05:37PM, Thursday 23 September 2021
Visitors at Windsor Castle will get to see two newly conserved paintings by the mysterious 17th-century Armenian artist Marcos.
The paintings have been installed in the King's Dining Room at Windsor Castle for the first time in 150 years. They were last recorded within the castle in the early 1870s.
Staff at Windsor Castle move the portraits into place in the King’s Dining Room
Marcos is otherwise unknown and it is not known how or when the paintings arrived in England. They were first recorded as hanging at Windsor Castle in James II’s inventory in 1688, and subsequently hung at Kensington Palace and Hampton Court Palace.

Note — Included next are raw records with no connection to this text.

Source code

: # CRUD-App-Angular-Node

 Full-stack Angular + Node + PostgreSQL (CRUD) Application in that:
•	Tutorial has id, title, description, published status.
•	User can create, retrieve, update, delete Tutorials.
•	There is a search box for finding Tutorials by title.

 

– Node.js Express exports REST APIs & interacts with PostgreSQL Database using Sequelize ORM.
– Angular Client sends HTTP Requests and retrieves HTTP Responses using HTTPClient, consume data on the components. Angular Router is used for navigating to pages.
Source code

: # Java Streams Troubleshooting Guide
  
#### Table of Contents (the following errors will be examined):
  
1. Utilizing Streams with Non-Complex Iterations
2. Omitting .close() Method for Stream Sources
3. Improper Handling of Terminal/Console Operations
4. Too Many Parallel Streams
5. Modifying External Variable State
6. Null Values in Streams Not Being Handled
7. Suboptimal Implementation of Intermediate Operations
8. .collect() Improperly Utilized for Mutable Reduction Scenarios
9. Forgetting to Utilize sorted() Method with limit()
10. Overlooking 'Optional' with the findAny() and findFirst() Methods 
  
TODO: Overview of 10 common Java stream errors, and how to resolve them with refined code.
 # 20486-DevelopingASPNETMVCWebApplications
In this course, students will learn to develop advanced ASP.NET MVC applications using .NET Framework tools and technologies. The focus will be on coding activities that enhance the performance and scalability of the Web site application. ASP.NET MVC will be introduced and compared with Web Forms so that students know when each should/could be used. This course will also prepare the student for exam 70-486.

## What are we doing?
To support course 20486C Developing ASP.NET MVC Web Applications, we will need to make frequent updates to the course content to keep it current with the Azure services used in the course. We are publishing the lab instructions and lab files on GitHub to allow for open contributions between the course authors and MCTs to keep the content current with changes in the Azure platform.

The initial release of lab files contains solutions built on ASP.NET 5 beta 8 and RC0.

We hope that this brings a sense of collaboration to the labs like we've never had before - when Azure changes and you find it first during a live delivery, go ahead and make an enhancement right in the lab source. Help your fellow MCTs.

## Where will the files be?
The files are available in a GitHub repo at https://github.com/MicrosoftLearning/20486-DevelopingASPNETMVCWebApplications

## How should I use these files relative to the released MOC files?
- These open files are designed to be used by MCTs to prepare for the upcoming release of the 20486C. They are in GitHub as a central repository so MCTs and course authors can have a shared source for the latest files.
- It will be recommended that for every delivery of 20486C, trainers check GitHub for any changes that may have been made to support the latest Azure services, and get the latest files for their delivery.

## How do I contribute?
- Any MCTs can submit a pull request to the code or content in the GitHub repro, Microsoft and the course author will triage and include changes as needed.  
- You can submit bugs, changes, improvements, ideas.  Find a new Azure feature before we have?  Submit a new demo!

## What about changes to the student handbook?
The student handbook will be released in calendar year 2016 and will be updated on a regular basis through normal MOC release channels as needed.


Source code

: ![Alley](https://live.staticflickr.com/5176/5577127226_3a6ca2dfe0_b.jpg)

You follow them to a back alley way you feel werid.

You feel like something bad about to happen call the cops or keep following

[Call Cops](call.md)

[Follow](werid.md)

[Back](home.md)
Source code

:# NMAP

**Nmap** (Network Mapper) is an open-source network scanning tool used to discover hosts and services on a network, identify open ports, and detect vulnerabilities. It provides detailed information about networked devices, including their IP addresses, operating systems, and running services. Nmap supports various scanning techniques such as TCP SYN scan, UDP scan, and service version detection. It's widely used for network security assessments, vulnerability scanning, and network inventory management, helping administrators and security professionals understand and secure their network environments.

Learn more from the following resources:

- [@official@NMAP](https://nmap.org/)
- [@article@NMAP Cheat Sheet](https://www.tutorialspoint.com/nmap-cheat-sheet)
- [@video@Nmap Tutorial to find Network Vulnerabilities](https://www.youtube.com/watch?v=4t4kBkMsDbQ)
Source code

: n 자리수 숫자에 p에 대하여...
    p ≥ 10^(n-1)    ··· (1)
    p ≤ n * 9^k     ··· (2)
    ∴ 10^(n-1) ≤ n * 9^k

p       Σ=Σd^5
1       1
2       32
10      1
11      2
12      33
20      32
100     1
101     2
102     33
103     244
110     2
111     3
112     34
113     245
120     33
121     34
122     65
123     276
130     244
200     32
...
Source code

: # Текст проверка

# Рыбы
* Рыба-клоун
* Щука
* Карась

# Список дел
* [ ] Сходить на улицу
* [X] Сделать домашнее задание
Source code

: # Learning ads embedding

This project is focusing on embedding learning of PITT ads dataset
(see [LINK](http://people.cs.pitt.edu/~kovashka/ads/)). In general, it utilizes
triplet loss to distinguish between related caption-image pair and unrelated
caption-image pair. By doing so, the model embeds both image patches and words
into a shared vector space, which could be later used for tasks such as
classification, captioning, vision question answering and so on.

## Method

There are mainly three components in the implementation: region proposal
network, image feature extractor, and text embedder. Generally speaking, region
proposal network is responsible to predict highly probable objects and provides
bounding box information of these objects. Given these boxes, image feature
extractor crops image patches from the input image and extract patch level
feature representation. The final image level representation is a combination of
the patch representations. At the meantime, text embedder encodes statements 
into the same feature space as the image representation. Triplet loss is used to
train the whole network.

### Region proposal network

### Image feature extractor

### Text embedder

The striking portraits underwent a conservation work to remove yellowed varnish.
A Royal Collection Trust conservator undertakes final checks before the paintings are installed in the King’s Dining Room.
The works of art show a member of the military aristocracy and an unmarried woman from New Julfa, the Armenian district of Isfahan, which was the cosmopolitan capital of Persia in the 17th century.
The figures are dressed in luxurious fabrics including Persian silks, which the Armenians of Isfahan famously traded across the globe. Both portraits include European details, such as a Venetian wine glass, a German clock and Dutch flowers, signifying affluence through access to luxury international commodities.